The optimal game refers to the selection and arrangement of candidate strategies. The existing methods of MTA decision-making are mainly divided into the following two categories.

(1) Attack graph based approaches

S. JHA et al., “[12] defined a certain number of sets of atomic attacks as attack critical sets. By removing the atomic attacks in the attack critical set, the attacker was prevented from reaching the target attack state node from the initial attack state node, and the minimum critical set was defined as the set with the least elements of all key sets. The minimum critical set was calculated by using state attack graph and greedy algorithm. Poolsappasit et al., “[13] took the cost and benefit factors of security control into account in the security risk assessment and introduced a Bayesian attack graph. He gave a multi-target defense strategy calculation method, which tries to find a balance between the cost of security control and the overall benefit. Chen et al., “[14] proposed a probability attack graph (MPAG) model of defense strategy for internal threats. He used greedy algorithm to solve the optimal defense strategy of internal threats.

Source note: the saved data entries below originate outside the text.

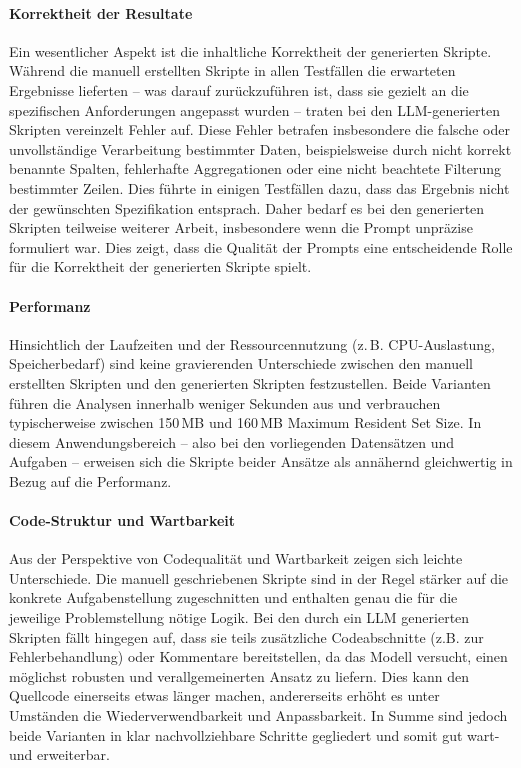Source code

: \documentclass[11pt,a4paper]{article}
\begin{document}
\paragraph{Korrektheit der Resultate}
Ein wesentlicher Aspekt ist die inhaltliche Korrektheit der generierten Skripte. Während die manuell erstellten Skripte in allen Testfällen die erwarteten Ergebnisse lieferten – was darauf zurückzuführen ist, dass sie gezielt an die spezifischen Anforderungen angepasst wurden – traten bei den LLM-generierten Skripten vereinzelt Fehler auf. Diese Fehler betrafen insbesondere die falsche oder unvollständige Verarbeitung bestimmter Daten, beispielsweise durch nicht korrekt benannte Spalten, fehlerhafte Aggregationen oder eine nicht beachtete Filterung bestimmter Zeilen. Dies führte in einigen Testfällen dazu, dass das Ergebnis nicht der gewünschten Spezifikation entsprach. Daher bedarf es bei den generierten Skripten teilweise weiterer Arbeit, insbesondere wenn die Prompt unpräzise formuliert war. Dies zeigt, dass die Qualität der Prompts eine entscheidende Rolle für die Korrektheit der generierten Skripte spielt.

\paragraph{Performanz}
Hinsichtlich der Laufzeiten und der Ressourcennutzung (z.\,B. CPU-Auslastung, Speicherbedarf) sind keine gravierenden Unterschiede zwischen den manuell erstellten Skripten und den generierten Skripten festzustellen. Beide Varianten führen die Analysen innerhalb weniger Sekunden aus und verbrauchen typischerweise zwischen 150\,MB und 160\,MB Maximum Resident Set Size. In diesem Anwendungsbereich -- also bei den vorliegenden Datensätzen und Aufgaben -- erweisen sich die Skripte beider Ansätze als annähernd gleichwertig in Bezug auf die Performanz.

\paragraph{Code-Struktur und Wartbarkeit}
Aus der Perspektive von Codequalität und Wartbarkeit zeigen sich leichte Unterschiede. Die manuell geschriebenen Skripte sind in der Regel stärker auf die konkrete Aufgabenstellung zugeschnitten und enthalten genau die für die jeweilige Problemstellung nötige Logik. Bei den durch ein LLM generierten Skripten fällt hingegen auf, dass sie teils zusätzliche Codeabschnitte (z.B. zur Fehlerbehandlung) oder Kommentare bereitstellen, da das Modell versucht, einen möglichst robusten und verallgemeinerten Ansatz zu liefern. Dies kann den Quellcode einerseits etwas länger machen, andererseits erhöht es unter Umständen die Wiederverwendbarkeit und Anpassbarkeit. In Summe sind jedoch beide Varianten in klar nachvollziehbare Schritte gegliedert und somit gut wart- und erweiterbar.
\end{document}
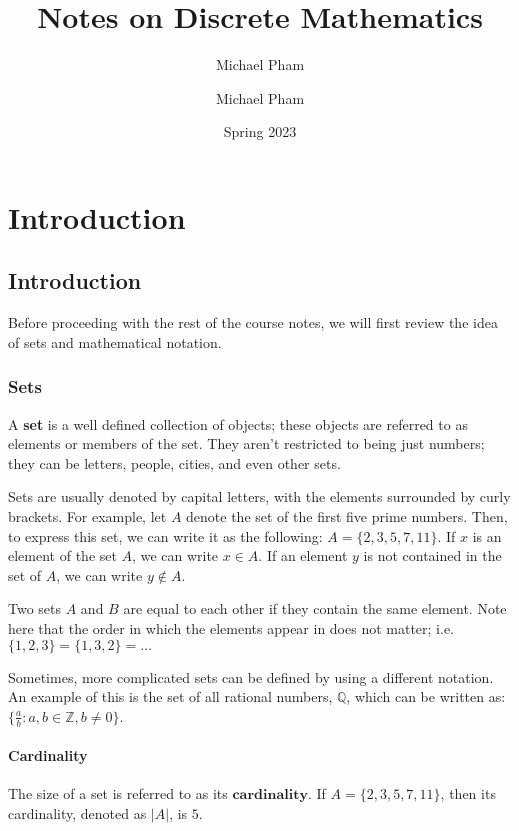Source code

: \documentclass[openany]{book}
\title{#1}
\author{Michael Pham}
\date{#2}
\makeatletter
\newcommand\mytoc{%
	\if@twocolumn
	\@restonecoltrue\onecolumn
	\else
	\@restonecolfalse
	\fi
	\toctrue
	\chapter*{\contentsname
		\@mkboth{%
			\contentsname}{\contentsname}}\addcontentsline{toc}{chapter}{Contents}%
	\tocfalse
	\@starttoc{toc}%
	\if@restonecol\twocolumn\fi
}
\newif\iftoc
\newcommand{\mytitle}[2]{%
	\title{#1}
	\author{Michael Pham}
	\date{#2}
	\maketitle
	\newpage
	\mytoc
	\newpage
}
\makeatother
\begin{document}
\mytitle{Notes on Discrete Mathematics}{Spring 2023}
\setcounter{chapter}{-1}
\chapter{Introduction}
\section{Introduction}

Before proceeding with the rest of the course notes, we will first review the idea of sets and mathematical notation. 

\subsection{Sets} 
\begin{defn}[Set]
	A \textbf{set} is a well defined collection of objects; these objects are referred to as elements or members of the set. They aren't restricted to being just numbers; they can be letters, people, cities, and even other sets.
\end{defn}

Sets are usually denoted by capital letters, with the elements surrounded by curly brackets. For example, let $A$ denote the set of the first five prime numbers. Then, to express this set, we can write it as the following: $A=\{2,3,5,7,11\}$. If $x$ is an element of the set $A$, we can write $x\in A$. If an element $y$ is not contained in the set of $A$, we can write $y \notin A$.

Two sets $A$ and $B$ are equal to each other if they contain the same element. Note here that the order in which the elements appear in does not matter; i.e. $\{1,2,3\}=\{1,3,2\}=\ldots$

Sometimes, more complicated sets can be defined by using a different notation. An example of this is the set of all rational numbers, $\mathbb{Q}$, which can be written as: $\{\frac{a}{b}:a,b\in\mathbb{Z}, b\neq0\}$.

\subsubsection{Cardinality} 
\begin{defn}[Cardinality]
	The size of a set is referred to as its $\textbf{cardinality}$. If $A=\{2,3,5,7,11\}$, then its cardinality, denoted as $\lvert A\rvert$, is $5$.
\end{defn}
\end{document}
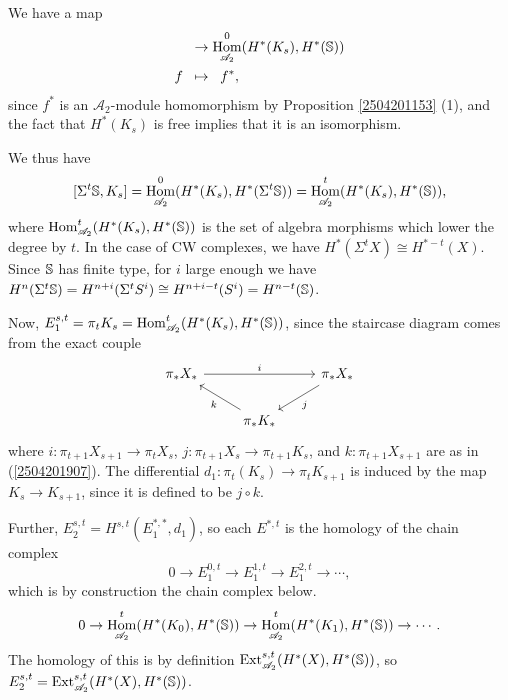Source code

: \documentclass[11pt, titlepage]{article} %
\def\bb{\ensuremath\mathbb}
\def\A{\ensuremath{\mathscr{A}_2}}
\DeclareMathOperator{\Ext}{Ext}
\DeclareMathOperator{\Hom}{Hom}
\def\textcolour{\textcolor}
\numberwithin{equation}{subsection}
\theoremstyle{plain}
\theoremstyle{definition}
\begin{document}
We have a map 
\begin{align*}
[\bb{S}, K_s]&\to \Hom_{\A}^0(H^*(K_s), H^*(\bb{S}))\\
f \;\;&\mapsto\;\; f^*,
\end{align*}
since \(f^*\) is an \(\A\)-module homomorphism by Proposition \ref{2504201153} (1), and the fact that \(H^*(K_s)\) is free implies that it is an isomorphism.

We thus have
\[[\Sigma^t \bb{S}, K_s]=\Hom^0_{\A}(H^*(K_s), H^*(\Sigma^t \bb{S}))=\Hom^t_{\A}(H^*(K_s), H^*(\bb{S})),\]
where \(\Hom^t_{\A}(H^*(K_s), H^*(\bb{S}))\) is the set of algebra morphisms which lower the degree by \(t\). In the case of CW complexes, we have \(H^*(\Sigma^t X)\cong H^{*-t}(X)\). Since \(\bb{S}\) has finite type, for \(i\) large enough we have \(H^n(\Sigma^t\bb{S})=H^{n+i}(\Sigma^t S^i)\cong H^{n+i-t}(S^i)=H^{n-t}(\bb{S})\).

Now, \(E_1^{s,t} = \pi_t K_s =\Hom^t_{\A}(H^*(K_s), H^*(\bb{S}))\), since the staircase diagram comes from %
the exact couple
\[\begin{tikzcd}
 \pi_*X_* \arrow[rr, "i"] & & \pi_* X_* \arrow[dl, "j"] \\ 
 & \pi_*K_* \arrow[ul, "k"] & 
 \end{tikzcd}\]
where \(i : \pi_{t+1}X_{s+1}\to \pi_tX_s\), \(j : \pi_{t+1}X_s \to \pi_{t+1}K_s\), and \(k : \pi_{t+1}X_{s+1}\) are as in (\ref{2504201907}). The differential \(d_1 : \pi_t(K_s)\to\pi_t K_{s+1}\) is induced by the map \(K_s \to K_{s+1}\), since it is defined to be \(j\circ k\).

Further, \(E^{s,t}_2=H^{s,t}(E_1^{*,*}, d_1)\), so each \(E^{*, t}\) is the homology of the chain complex
\[0 \to E^{0,t}_1 \to E^{1,t}_1\to E^{2,t}_1\to \cdots,\]
which is by construction the chain complex below.
\[0 \to \Hom^t_{\A}(H^*(K_0), H^*(\bb{S}))\to \Hom^t_{\A}(H^*(K_1), H^*(\bb{S}))\to \cdots.\]
The homology of this is by definition \(\Ext_{\A}^{s,t}(H^*(X), H^*(\bb{S}))\), so \(E_2^{s,t}=\Ext^{s,t}_{\A}(H^*(X), H^*(\bb{S}))\).
\end{document}
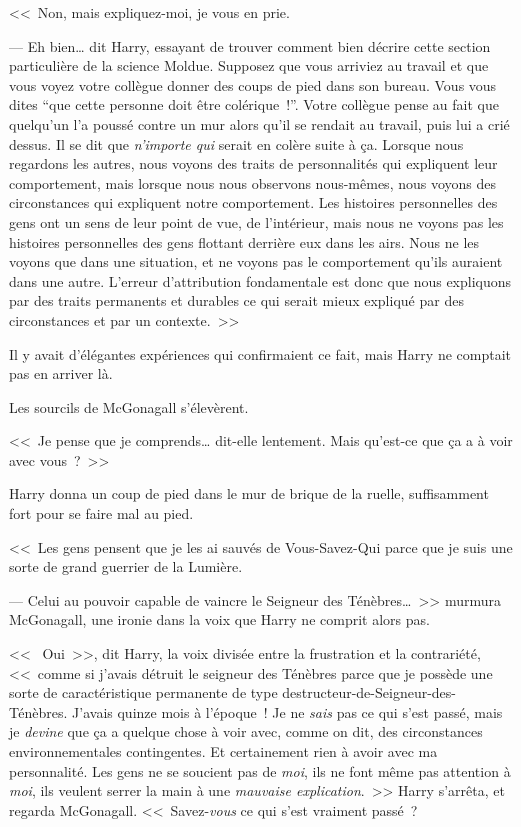 <<~Non, mais expliquez-moi, je vous en prie.

--- Eh bien… dit Harry, essayant de trouver comment bien décrire cette section particulière de la science Moldue. Supposez que vous arriviez au travail et que vous voyez votre collègue donner des coups de pied dans son bureau. Vous vous dites “que cette personne doit être colérique~!”. Votre collègue pense au fait que quelqu'un l'a poussé contre un mur alors qu'il se rendait au travail, puis lui a crié dessus. Il se dit que \emph{n'importe qui} serait en colère suite à ça. Lorsque nous regardons les autres, nous voyons des traits de personnalités qui expliquent leur comportement, mais lorsque nous nous observons nous-mêmes, nous voyons des circonstances qui expliquent notre comportement. Les histoires personnelles des gens ont un sens de leur point de vue, de l'intérieur, mais nous ne voyons pas les histoires personnelles des gens flottant derrière eux dans les airs. Nous ne les voyons que dans une situation, et ne voyons pas le comportement qu'ils auraient dans une autre. L'erreur d'attribution fondamentale est donc que nous expliquons par des traits permanents et durables ce qui serait mieux expliqué par des circonstances et par un contexte.~>>

Il y avait d'élégantes expériences qui confirmaient ce fait, mais Harry ne comptait pas en arriver là.

Les sourcils de McGonagall s'élevèrent.

<<~Je pense que je comprends… dit-elle lentement. Mais qu'est-ce que ça a à voir avec vous~?~>>

Harry donna un coup de pied dans le mur de brique de la ruelle, suffisamment fort pour se faire mal au pied. 

<<~Les gens pensent que je les ai sauvés de Vous-Savez-Qui parce que je suis une sorte de grand guerrier de la Lumière.

--- Celui au pouvoir capable de vaincre le Seigneur des Ténèbres…~>> murmura McGonagall, une ironie dans la voix que Harry ne comprit alors pas.

<<~ Oui~>>, dit Harry, la voix divisée entre la frustration et la contrariété, <<~comme si j'avais détruit le seigneur des Ténèbres parce que je possède une sorte de caractéristique permanente de type destructeur-de-Seigneur-des-Ténèbres. J'avais quinze mois à l'époque~! Je ne \emph{sais} pas ce qui s'est passé, mais je \emph{devine} que ça a quelque chose à voir avec, comme on dit, des circonstances environnementales contingentes. Et certainement rien à avoir avec ma personnalité. Les gens ne se soucient pas de \emph{moi}, ils ne font même pas attention à \emph{moi}, ils veulent serrer la main à une \emph{mauvaise explication}.~>> Harry s'arrêta, et regarda McGonagall. <<~Savez-\emph{vous} ce qui s'est vraiment passé~?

(2) Game theory based approaches

The nature of cyberspace security confrontation is the interdependence and mutual restriction of attack-defense strategies. Whoever has a good strategy will be invincible in the confrontation. The effectiveness of the defense strategy depends not only on the behavior of the defender, but also on the attack strategy. Using game theory to study attack -defense confrontation and its optimal defense strategy has natural connectivity. Lye et al., “[15] first introduced game theory into the field of network security. Based on the game theory, [15] described and analyzed the network attack-defense confrontation in detail, established the network attack-defense game model, and obtained the optimal strategies of both sides by calculating the Nash equilibrium. Jiang et al., “[16] systematically gave the classification of attack-defense strategies and their cost / benefit analysis, and put forward an algorithm for selecting the optimal defense strategies based on the two-player non-cooperative game model. However, this method is based on the complete knowledge of each other’s strategies. It is a complete information game essentially, and cannot describe the difference of strategy set under different attack capabilities. At the same time, aiming at the problem that static game is difficult to reflect the deduction of attack-defense state. The researchers put forward a stochastic attack-defense game model [17], which describes the dynamic deduction of network security evolution. It employs matrix game model and Markov decision-making process. Based on this model, attack strategy prediction and optimal active defense decision are made. Tan et al., “[18] put forward a dynamic game model for complete information attack-defense, while it can’t deal with the dynamic change of attack intention and behavior in static game. Tan introduced ‘virtual node’ to convert the network attack-defense map into attack-defense game tree, and gave an algorithm to solve the optimal attack-defense strategy set by using non-cooperative dynamic game. However, the assumption of complete information of both sides of attacker and defender is hard to satisfy the practical application.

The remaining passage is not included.